Considering that the phenomenon is different in children than it is in adults, and that developmental differences cause memory to function differently among individuals, the author considers some theories about the way in which the faculty of memory develops.

It is generally observed that few people have memories of early childhood, and therefore theorized that the human brain is not very efficient at encoding memory before the age of five. It is also observed that older children have greater facility tor remembering things than younger, and that the ability to remember decreases later in life.

Other research suggests that while the ability to create episodic memory and to place new information within a context is rather poor at first, young children have a significant ability to create semantic memory: to remember things, but without a context.

Of particular interest is the seeming inability of children to distinguish between memory and perception when describing things. In one experiment (Flavell 1983), children were given the opportunity to react with an object, then the object was placed behind a pane of glass that distorted the shape and color of the item. When asked to describe to object, their responses showed a random assemblage of the remembered qualities of the object and its present appearance through the distorting pane.
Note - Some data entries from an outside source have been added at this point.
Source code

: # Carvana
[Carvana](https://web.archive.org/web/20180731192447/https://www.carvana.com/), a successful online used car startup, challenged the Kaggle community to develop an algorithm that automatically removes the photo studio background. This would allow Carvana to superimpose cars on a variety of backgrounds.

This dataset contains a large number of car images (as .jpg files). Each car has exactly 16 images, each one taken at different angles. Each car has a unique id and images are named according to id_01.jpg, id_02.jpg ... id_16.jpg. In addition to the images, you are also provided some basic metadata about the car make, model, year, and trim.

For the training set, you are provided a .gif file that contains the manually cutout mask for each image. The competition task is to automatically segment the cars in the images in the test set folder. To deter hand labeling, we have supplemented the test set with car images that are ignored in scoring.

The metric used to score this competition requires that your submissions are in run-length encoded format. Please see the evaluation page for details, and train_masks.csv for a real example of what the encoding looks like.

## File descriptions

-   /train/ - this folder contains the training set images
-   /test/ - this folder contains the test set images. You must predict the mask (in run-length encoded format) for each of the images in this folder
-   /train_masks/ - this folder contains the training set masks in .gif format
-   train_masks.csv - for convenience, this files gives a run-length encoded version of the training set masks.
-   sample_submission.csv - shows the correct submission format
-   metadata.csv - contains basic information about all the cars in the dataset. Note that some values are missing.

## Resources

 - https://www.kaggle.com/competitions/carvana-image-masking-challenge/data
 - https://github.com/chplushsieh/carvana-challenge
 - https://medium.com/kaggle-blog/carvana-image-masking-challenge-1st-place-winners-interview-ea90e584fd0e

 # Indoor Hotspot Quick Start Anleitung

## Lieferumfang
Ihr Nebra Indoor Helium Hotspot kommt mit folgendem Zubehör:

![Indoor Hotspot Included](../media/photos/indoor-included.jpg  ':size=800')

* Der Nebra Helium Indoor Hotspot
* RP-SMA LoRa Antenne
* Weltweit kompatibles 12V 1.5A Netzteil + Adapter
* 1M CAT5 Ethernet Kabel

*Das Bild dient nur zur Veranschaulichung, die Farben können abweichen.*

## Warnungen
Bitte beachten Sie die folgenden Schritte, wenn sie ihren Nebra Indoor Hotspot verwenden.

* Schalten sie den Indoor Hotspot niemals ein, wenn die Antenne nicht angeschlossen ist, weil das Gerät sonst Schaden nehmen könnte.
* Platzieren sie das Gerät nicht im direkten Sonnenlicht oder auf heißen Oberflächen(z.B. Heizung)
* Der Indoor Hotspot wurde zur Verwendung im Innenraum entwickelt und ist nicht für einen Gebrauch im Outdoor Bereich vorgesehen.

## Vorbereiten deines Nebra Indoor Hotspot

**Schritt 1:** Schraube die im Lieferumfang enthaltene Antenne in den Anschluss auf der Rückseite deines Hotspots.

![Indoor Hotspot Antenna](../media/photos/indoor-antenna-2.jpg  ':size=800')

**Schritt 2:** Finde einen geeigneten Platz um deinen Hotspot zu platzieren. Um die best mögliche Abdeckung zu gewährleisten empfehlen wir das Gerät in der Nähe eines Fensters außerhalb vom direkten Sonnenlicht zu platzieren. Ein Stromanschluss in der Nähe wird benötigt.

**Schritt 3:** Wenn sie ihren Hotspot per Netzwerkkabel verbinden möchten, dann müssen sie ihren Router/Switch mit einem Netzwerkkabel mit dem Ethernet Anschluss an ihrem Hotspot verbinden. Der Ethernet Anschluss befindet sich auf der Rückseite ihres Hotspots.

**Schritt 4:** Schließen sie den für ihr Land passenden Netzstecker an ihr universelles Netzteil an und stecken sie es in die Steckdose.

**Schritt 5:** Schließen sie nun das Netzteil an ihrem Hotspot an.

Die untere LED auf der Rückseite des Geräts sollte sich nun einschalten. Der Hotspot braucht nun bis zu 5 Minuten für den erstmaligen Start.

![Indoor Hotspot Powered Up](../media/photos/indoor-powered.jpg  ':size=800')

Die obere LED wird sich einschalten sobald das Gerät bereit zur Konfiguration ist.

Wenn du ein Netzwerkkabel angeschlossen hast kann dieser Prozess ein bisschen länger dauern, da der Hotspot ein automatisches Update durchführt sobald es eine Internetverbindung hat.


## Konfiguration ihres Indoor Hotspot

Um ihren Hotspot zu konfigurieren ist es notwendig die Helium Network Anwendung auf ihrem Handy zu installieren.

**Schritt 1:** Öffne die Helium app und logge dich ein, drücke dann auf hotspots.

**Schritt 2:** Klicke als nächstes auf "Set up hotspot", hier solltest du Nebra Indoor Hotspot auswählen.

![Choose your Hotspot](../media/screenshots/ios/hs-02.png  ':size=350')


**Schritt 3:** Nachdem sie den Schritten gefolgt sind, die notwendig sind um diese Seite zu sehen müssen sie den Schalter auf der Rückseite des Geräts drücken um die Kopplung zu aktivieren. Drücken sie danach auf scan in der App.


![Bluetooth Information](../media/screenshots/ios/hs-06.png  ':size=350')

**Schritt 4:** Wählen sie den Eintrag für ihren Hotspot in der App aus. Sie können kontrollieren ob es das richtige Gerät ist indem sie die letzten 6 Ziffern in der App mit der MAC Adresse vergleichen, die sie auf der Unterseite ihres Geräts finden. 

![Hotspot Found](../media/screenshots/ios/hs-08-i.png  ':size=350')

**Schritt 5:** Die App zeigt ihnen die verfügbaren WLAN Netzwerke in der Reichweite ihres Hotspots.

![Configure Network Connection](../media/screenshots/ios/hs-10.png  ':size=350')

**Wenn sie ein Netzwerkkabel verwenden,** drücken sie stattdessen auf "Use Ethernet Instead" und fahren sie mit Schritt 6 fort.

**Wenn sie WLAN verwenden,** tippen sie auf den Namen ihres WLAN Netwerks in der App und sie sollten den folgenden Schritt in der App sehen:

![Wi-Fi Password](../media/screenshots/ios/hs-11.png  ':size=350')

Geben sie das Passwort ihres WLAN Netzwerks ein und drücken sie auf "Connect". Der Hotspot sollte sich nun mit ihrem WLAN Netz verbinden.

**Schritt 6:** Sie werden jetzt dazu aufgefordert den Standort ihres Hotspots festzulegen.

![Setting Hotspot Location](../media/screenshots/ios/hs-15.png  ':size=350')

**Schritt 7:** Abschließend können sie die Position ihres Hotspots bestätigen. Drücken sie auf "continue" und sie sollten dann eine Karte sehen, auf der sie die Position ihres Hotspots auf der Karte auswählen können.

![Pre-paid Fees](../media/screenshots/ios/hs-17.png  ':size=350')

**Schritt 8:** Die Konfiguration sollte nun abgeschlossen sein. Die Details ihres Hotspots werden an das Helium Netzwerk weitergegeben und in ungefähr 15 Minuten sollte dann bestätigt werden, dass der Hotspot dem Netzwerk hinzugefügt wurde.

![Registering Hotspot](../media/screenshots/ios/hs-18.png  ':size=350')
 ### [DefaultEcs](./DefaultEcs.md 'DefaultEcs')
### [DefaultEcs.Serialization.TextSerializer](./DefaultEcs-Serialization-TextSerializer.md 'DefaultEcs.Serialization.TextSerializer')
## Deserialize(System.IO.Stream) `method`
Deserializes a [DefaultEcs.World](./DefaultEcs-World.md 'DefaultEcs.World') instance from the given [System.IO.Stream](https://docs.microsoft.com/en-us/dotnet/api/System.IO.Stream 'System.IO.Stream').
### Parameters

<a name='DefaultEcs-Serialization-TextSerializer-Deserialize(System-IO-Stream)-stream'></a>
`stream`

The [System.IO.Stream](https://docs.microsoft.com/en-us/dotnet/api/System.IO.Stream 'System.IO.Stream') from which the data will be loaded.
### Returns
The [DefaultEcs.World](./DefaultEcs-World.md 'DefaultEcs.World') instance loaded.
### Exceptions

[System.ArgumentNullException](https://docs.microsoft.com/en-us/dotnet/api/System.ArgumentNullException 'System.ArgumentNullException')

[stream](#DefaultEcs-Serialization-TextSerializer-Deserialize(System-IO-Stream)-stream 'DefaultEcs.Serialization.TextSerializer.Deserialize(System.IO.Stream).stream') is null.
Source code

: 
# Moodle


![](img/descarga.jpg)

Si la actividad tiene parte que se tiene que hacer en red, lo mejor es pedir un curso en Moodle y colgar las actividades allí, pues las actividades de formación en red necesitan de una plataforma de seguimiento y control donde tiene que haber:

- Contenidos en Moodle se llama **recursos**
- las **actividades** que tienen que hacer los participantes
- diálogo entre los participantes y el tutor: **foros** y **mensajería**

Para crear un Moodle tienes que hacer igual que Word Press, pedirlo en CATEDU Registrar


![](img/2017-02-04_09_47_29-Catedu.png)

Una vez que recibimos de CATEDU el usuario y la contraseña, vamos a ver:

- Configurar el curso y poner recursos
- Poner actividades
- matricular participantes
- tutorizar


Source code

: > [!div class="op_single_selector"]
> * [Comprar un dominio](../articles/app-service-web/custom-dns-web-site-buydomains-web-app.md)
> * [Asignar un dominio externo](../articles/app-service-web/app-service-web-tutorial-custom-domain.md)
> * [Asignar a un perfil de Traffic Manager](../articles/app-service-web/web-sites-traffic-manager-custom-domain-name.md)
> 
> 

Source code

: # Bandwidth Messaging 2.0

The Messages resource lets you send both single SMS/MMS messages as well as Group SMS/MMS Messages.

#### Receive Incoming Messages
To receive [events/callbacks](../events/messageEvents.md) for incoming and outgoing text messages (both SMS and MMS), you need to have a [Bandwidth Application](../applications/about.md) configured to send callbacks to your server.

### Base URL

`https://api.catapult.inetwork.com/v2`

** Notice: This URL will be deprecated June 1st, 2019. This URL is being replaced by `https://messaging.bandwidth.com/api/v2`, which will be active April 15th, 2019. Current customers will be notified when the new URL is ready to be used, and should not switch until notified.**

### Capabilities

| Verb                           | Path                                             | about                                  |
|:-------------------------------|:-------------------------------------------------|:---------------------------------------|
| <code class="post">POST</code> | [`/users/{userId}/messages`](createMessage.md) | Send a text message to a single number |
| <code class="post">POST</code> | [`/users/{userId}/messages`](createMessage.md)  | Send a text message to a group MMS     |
The author asserts that "many scholars" have observed that children seem to blend memory, perception, and imagination in describing reality.

Another experiment (Appel 1972) demonstrates that rehearsal has little benefit for children of certain ages. Tests were done on toddlers, first-graders, and fifth-graders that involved asking them to memorize pictures of fifteen objects and remember their names. The older children performed better, but almost none of the younger ones showed any benefit from rehearsal. While some of them seemed to know about memory strategies, most did not use them, and few of those who tried them showed any benefit.

Further experiments with mentally retarded children (Brown 1973) show the same effects regardless of the age of subjects - that is, they did not apply any metamemory techniques to remember, did not remember, and did not show the ability to transfer knowledge from one task or situation to another.

Additional studies (Kearins 1981 and Rogoff 1986) demonstrate that memory strategies are learned by experiments that contrasted the memory skills and related practices among children in western cultures (where formal education includes teaching metamemory techniques) against those raised in undeveloped and even primitive societies, naturally finding that those who had been taught how to remember things applied the techniques and, as a result, had more accurate memory skills.

Other experimentation suggests that cognitive monitoring, rather than memory in itself, may be the difference. That is, children trained to remember things have the ability to distinguish what is significant, particularly identifying things that are known from things that are not known, and give greater attention to the unknown data as a means of committing it to memory. In other words, it may not be that there are differences in the ability to make memories, merely in the difference in the ability to perceive things about which memories may be made.

It is reckoned that, in addition to practicing metamemory techniques, older children and adults also have the ability to remember more because they have developed contexts and schemas for information - as earlier mentioned, the more educated and experienced a person becomes, the greater their facility to absorb and retain information in increasingly complex schemas. In essence, a more sophisticated mind observers, recalls, and learns more.